Posts: 6
Registered: ‎10-18-2016

Oozie Spark Kryo Serialization not consitent





I am experiencing a very strange problem where Kryo serialization works only once in the same Spark application.

That is, first step, it works, second step it doesn't.   This only seems to occur when the application is invoked as part of an Oozie job.  I have run the exact same code from a unit test, and it works as expected.




Running on a Cloudera Manager QuickStart VM CDH 5.8.0  single host:
Version: Cloudera Express 5.8.0 (#42 built by jenkins on 20160714-1246 git: d08ac14ff050a108864fab00205c12e0d4043132)

Java VM Name: Java HotSpot(TM) 64-Bit Server VM

Java VM Vendor: Oracle Corporation

Java Version: 1.8.0_101


The following options are passed to the SparkConf:



sparkConf.set("spark.serializer", "org.apache.spark.serializer.KryoSerializer");
sparkConf.set("spark.kryo.registrator", "org.sample.KryoRegistration");



In my custom KyroRegistration, I print some loggin for debugging, and I can see that my serializer is being used when the first step of the application is run.  Now, when the second step runs, it looks like Spark is using NOT the Kryo serialization, but the Java serialization:


Caused by: org.apache.hadoop.util.bloom.CountingBloomFilter
Serialization stack:
	- object not serializable (class: org.apache.hadoop.util.bloom.CountingBloomFilter, value: 2 1 1 5 5 5 2)
	- field (class:$5, name: val$filter, type: class org.apache.hadoop.util.bloom.CountingBloomFilter)
	- object (class$5, org.sample.MyApp$5@40b31a16)
	- field (class:$$anonfun$filter$1, name: f$1, type: interface
	- object (class$$anonfun$filter$1, <function1>)
	at org.apache.spark.serializer.SerializationDebugger$.improveException(SerializationDebugger.scala:40)
	at org.apache.spark.serializer.JavaSerializationStream.writeObject(JavaSerializer.scala:47)
	at org.apache.spark.serializer.JavaSerializerInstance.serialize(JavaSerializer.scala:101)
	at org.apache.spark.util.ClosureCleaner$.ensureSerializable(ClosureCleaner.scala:301)
	... 39 more

How is this possible?




Posts: 6
Registered: ‎10-18-2016

Re: Oozie Spark Kryo Serialization not consitent



I was able to reproduce this problem with a smaller unit test.

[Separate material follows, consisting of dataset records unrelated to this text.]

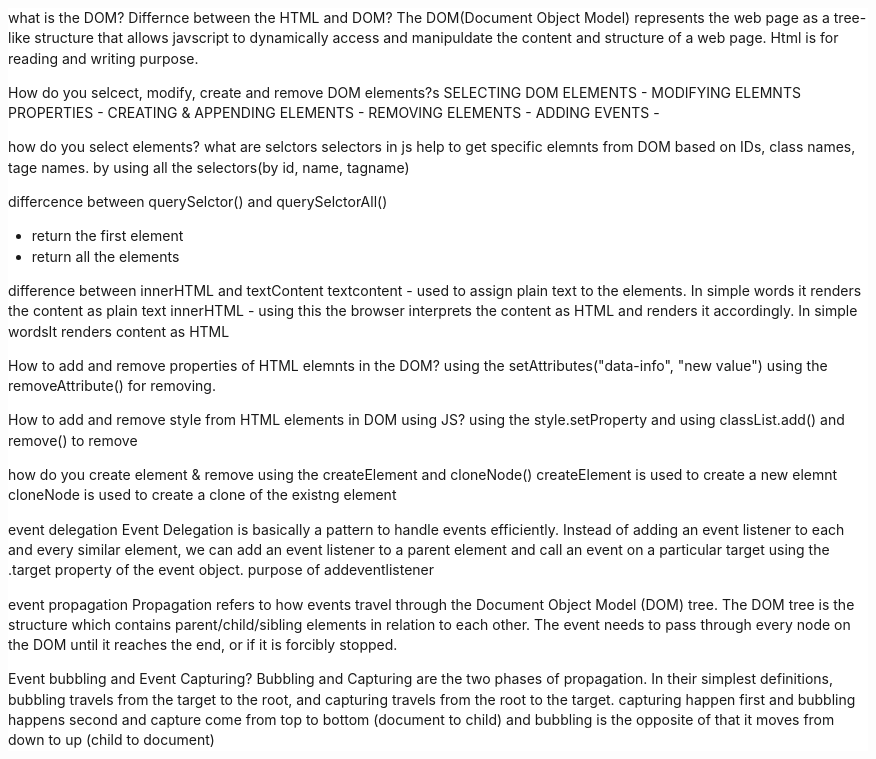 what is the DOM? Differnce between the HTML and DOM?
The DOM(Document Object Model) represents the web page as a tree-like structure that allows javscript to dynamically access and manipuldate the content and structure of a web page.
Html is for reading and writing purpose.

How do you selcect, modify, create and remove DOM elements?s
SELECTING DOM ELEMENTS -
MODIFYING ELEMNTS PROPERTIES -
CREATING & APPENDING ELEMENTS -
REMOVING ELEMENTS -
ADDING EVENTS -

how do you select elements? what are selctors
selectors in js help to get specific elemnts from DOM based on IDs, class names, tage names.
by using all the selectors(by id, name, tagname)

differcence between querySelctor() and querySelctorAll()

- return the first element
- return all the elements

difference between innerHTML and textContent
textcontent - used to assign plain text to the elements.
In simple words it renders the content as plain text
innerHTML - using this the browser interprets the content as HTML and renders it accordingly.
In simple wordsIt renders content as HTML

How to add and remove properties of HTML elemnts in the DOM?
using the setAttributes("data-info", "new value")
using the removeAttribute() for removing.

How to add and remove style from HTML elements in DOM using JS?
using the style.setProperty and using classList.add() and remove() to remove

how do you create element & remove
using the createElement and cloneNode()
createElement is used to create a new elemnt
cloneNode is used to create a clone of the existng element

event delegation
Event Delegation is basically a pattern to handle events efficiently. Instead of adding an event listener to each and every similar element, we can add an event listener to a parent element and call an event on a particular target using the .target property of the event object.
purpose of addeventlistener

event propagation
Propagation refers to how events travel through the Document Object Model (DOM) tree. The DOM tree is the structure which contains parent/child/sibling elements in relation to each other.
The event needs to pass through every node on the DOM until it reaches the end, or if it is forcibly stopped.

Event bubbling and Event Capturing?
Bubbling and Capturing are the two phases of propagation. In their simplest definitions, bubbling travels from the target to the root, and capturing travels from the root to the target.
capturing happen first and bubbling happens second and capture come from top to bottom (document to child) and bubbling is the opposite of that it moves from down to up (child to document)
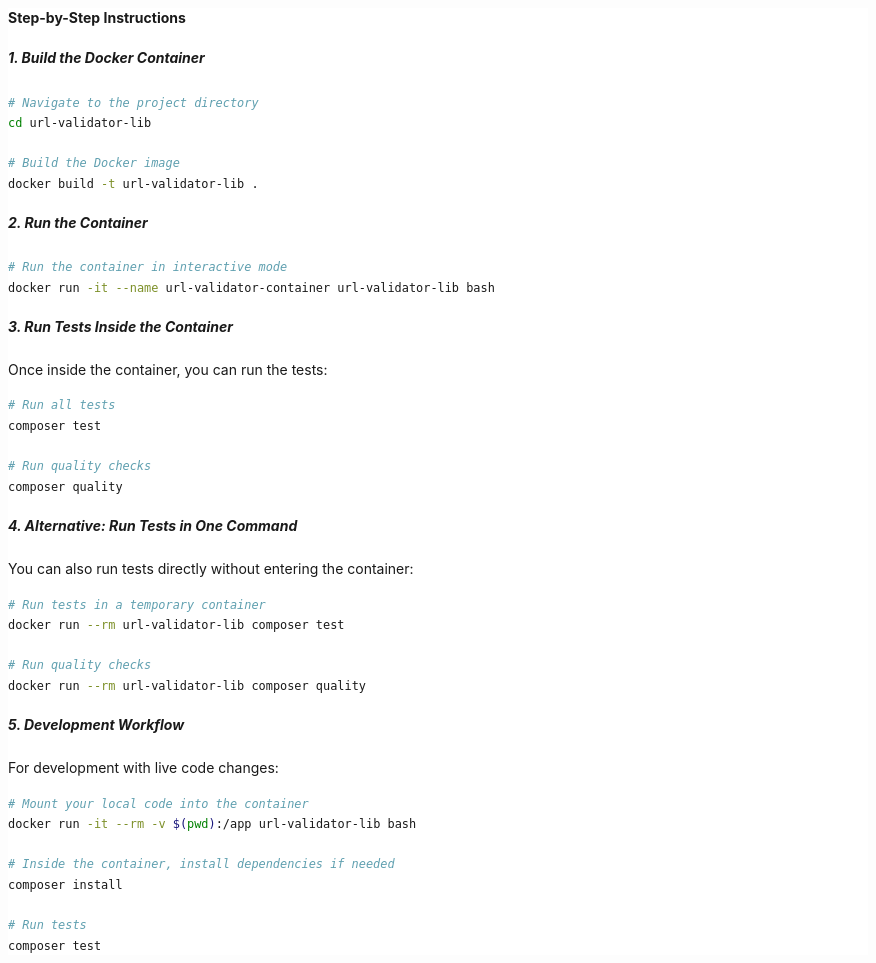#### Step-by-Step Instructions

##### 1. Build the Docker Container

```bash
# Navigate to the project directory
cd url-validator-lib

# Build the Docker image
docker build -t url-validator-lib .
```

##### 2. Run the Container

```bash
# Run the container in interactive mode
docker run -it --name url-validator-container url-validator-lib bash
```

##### 3. Run Tests Inside the Container

Once inside the container, you can run the tests:

```bash
# Run all tests
composer test

# Run quality checks
composer quality
```

##### 4. Alternative: Run Tests in One Command

You can also run tests directly without entering the container:

```bash
# Run tests in a temporary container
docker run --rm url-validator-lib composer test

# Run quality checks
docker run --rm url-validator-lib composer quality
```

##### 5. Development Workflow

For development with live code changes:

```bash
# Mount your local code into the container
docker run -it --rm -v $(pwd):/app url-validator-lib bash

# Inside the container, install dependencies if needed
composer install

# Run tests
composer test
```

No Oozie involved.  It works fine when the object (a Bloom filter in my case) is created and returned from a RDD map/reduce job, but it fails when this same object is later passed as input to a second Spark transformation.   I can see Kryo and my custom serializer is being used during creation/population of my Bloom filter, but then, when performing the second step, it seems to be using Java serialization instead of Kryo and my custom serializer.


Any idea?



Expert Contributor
Posts: 285
Registered: ‎01-25-2017

Re: Oozie Spark Kryo Serialization not consitent

@yeyo hey Yoyo, were you able to solve it?